TABLE-US-00001 TABLE 1 Classification Item Description Basic
traffic Packets Number of packets per flow features Bytes Amount of
data per flow Duration Flow duration time (sec) Traffic features
Packets/Duration Average number of packets of each unit per unit
time Bytes/Duration Average amount of data per unit time
Bytes/Packet Average amount of data per packet Others Normalized
data Normalization of basic traffic features and traffic feature
information of each unit (LOG, Square, Square Root, Reciprocal)
[0043] The attack symptom detection device 200 may be provided with
the traffic feature information from the data collection device
100, train through a preset training model using the provided
traffic feature information, and detect abnormal network traffic
suspected of an attack according to a result of the training.

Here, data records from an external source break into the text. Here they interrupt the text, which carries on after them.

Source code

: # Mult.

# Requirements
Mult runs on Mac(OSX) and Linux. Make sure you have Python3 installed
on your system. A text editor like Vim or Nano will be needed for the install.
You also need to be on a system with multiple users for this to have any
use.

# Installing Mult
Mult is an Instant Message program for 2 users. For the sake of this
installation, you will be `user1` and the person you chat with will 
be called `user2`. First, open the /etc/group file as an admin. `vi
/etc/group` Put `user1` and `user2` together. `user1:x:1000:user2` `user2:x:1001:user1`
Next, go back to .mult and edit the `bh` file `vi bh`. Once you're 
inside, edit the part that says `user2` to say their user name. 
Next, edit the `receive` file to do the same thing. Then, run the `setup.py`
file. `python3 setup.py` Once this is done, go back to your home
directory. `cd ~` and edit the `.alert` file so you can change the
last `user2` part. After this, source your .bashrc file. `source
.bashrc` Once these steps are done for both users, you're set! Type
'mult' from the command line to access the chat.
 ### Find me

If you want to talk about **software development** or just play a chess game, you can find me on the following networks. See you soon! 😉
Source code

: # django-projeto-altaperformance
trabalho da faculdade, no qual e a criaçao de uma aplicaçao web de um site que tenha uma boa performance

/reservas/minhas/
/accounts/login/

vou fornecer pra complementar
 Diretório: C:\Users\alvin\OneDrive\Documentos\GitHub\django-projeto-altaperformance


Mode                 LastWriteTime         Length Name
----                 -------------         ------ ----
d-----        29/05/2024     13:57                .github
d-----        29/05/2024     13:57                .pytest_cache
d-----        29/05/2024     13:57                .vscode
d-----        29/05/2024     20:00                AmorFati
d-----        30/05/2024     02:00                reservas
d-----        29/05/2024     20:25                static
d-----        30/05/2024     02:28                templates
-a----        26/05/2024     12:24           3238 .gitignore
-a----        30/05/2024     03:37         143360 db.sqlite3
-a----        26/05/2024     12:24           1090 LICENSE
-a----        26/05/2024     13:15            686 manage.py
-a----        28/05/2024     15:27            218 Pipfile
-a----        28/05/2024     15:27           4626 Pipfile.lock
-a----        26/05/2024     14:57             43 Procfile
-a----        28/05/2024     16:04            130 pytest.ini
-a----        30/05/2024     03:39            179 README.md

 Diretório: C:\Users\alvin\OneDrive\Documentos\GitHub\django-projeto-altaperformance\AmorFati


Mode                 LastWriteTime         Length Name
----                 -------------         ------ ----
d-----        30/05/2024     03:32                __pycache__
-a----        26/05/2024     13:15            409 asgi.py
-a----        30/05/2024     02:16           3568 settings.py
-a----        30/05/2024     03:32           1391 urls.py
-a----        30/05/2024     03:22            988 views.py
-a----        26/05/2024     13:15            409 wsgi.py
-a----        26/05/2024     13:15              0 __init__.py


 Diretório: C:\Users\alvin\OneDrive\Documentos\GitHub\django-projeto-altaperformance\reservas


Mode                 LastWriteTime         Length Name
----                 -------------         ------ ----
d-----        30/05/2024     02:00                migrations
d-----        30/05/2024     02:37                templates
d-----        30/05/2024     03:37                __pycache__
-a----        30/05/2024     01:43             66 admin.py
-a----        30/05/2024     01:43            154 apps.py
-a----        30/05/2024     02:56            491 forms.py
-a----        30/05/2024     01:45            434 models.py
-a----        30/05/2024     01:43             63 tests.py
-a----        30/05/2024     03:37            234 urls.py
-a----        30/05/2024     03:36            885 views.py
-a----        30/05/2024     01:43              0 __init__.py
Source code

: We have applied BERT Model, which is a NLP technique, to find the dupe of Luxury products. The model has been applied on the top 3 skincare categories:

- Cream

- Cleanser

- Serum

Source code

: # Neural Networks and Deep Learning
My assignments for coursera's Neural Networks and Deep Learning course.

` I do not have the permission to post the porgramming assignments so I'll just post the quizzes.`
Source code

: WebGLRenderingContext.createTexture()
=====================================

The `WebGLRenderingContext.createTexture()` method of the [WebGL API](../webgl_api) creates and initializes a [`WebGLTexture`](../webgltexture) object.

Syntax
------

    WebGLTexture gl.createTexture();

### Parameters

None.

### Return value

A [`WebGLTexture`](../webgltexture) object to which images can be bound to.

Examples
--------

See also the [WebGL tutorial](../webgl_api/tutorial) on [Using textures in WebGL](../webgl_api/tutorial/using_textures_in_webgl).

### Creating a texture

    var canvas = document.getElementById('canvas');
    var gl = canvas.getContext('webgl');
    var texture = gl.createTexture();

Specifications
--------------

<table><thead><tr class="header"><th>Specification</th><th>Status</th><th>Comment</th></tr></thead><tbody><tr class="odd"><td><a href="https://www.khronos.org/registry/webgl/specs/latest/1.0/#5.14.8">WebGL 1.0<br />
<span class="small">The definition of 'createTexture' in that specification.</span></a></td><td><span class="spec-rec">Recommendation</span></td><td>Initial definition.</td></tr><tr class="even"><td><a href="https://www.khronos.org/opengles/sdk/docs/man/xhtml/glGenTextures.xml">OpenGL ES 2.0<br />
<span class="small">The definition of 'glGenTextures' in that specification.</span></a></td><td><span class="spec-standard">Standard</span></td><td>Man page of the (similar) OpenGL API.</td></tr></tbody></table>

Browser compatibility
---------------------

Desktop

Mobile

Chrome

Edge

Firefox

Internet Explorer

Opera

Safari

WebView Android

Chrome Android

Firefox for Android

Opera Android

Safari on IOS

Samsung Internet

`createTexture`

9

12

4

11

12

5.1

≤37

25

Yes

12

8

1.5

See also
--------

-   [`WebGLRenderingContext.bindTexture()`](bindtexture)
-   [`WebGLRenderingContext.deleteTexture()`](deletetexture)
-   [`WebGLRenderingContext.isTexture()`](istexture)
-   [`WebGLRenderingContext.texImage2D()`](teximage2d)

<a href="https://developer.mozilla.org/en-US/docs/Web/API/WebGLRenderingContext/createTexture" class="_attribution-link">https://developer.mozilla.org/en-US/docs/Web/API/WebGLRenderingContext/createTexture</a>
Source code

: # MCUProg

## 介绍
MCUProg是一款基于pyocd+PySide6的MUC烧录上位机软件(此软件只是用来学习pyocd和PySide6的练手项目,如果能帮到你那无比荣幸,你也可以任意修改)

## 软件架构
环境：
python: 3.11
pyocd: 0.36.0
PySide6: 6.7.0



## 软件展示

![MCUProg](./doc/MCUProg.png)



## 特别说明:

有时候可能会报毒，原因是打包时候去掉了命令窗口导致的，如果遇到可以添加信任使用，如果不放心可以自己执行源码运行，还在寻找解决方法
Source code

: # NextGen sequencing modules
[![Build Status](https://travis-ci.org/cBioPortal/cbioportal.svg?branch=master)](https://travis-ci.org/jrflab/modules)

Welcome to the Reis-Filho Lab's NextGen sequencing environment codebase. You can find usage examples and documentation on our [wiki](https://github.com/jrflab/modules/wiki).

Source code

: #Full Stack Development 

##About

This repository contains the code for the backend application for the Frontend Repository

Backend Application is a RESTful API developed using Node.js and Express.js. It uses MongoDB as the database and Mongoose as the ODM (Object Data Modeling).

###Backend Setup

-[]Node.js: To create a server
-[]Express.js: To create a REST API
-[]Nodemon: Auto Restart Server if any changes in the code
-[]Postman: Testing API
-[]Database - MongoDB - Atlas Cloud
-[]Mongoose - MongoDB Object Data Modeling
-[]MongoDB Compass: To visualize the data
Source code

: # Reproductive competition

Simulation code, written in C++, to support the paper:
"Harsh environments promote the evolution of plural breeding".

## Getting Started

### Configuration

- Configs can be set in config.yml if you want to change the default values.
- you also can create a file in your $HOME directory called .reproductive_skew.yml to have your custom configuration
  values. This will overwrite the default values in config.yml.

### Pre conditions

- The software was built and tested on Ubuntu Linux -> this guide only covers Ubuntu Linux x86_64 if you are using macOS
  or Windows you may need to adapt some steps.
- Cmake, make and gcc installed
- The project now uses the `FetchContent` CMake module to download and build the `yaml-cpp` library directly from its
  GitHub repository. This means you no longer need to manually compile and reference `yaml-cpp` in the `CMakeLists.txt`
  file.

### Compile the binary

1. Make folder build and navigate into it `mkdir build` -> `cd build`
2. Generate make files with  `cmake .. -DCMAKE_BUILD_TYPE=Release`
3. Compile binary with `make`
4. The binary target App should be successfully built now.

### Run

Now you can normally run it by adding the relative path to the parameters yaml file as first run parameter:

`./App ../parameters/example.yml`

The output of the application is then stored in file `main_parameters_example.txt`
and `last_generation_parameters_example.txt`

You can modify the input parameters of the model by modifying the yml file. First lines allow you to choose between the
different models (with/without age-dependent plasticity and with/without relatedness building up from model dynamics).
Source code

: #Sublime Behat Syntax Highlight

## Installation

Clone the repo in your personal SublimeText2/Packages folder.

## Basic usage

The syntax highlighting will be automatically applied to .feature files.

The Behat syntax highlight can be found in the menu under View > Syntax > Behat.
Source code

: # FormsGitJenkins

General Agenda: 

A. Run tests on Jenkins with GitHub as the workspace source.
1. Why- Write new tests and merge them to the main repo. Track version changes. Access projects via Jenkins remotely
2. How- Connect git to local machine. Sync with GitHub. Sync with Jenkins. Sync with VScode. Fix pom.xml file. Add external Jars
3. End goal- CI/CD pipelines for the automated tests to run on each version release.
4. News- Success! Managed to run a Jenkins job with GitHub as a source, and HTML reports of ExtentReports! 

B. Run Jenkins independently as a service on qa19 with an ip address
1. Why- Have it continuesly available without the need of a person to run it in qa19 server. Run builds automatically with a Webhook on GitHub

[0044] Network traffic is mostly continuous time series information
changing with time. It is important to appropriately design a
training model reflecting features of the time series information
in order to find abnormal traffic from the network traffic having a
feature of changing with time.
[0045] Accordingly, the present invention proposes a new method of
detecting abnormal traffic suspected of an attack using the traffic
feature data changing according to a situation.
[0046] The integrated control server 300 may visually provide a
result of detecting network anomalies.
[0047] FIG. 2 is a view showing a detailed configuration of a
device for detecting a symptom of an attack according to an
embodiment of the present invention.
[0048] As shown in FIG. 2, an attack symptom detection device 200
according to the present invention may include at least one or more
anomaly detection engines 210, an integrated analysis module 220,
and a result storage DB 230.
[0049] The anomaly detection engine 210 trains through a preset
training model, such as a time series analysis-based normal traffic
training model, a clustering-based normal traffic training model or
the like, using the traffic feature information and may detect
abnormal network traffic according to a result of the training.
[0050] The time series analysis-based normal traffic training model
calculates a detection threshold value of each user based on the
extracted feature value of network time series data of each user IP
and detects abnormal network traffic based on the calculated
detection threshold value of each user.
[0051] FIG. 3 is a first view for describing an anomaly detecting
principle according to an embodiment of the present invention.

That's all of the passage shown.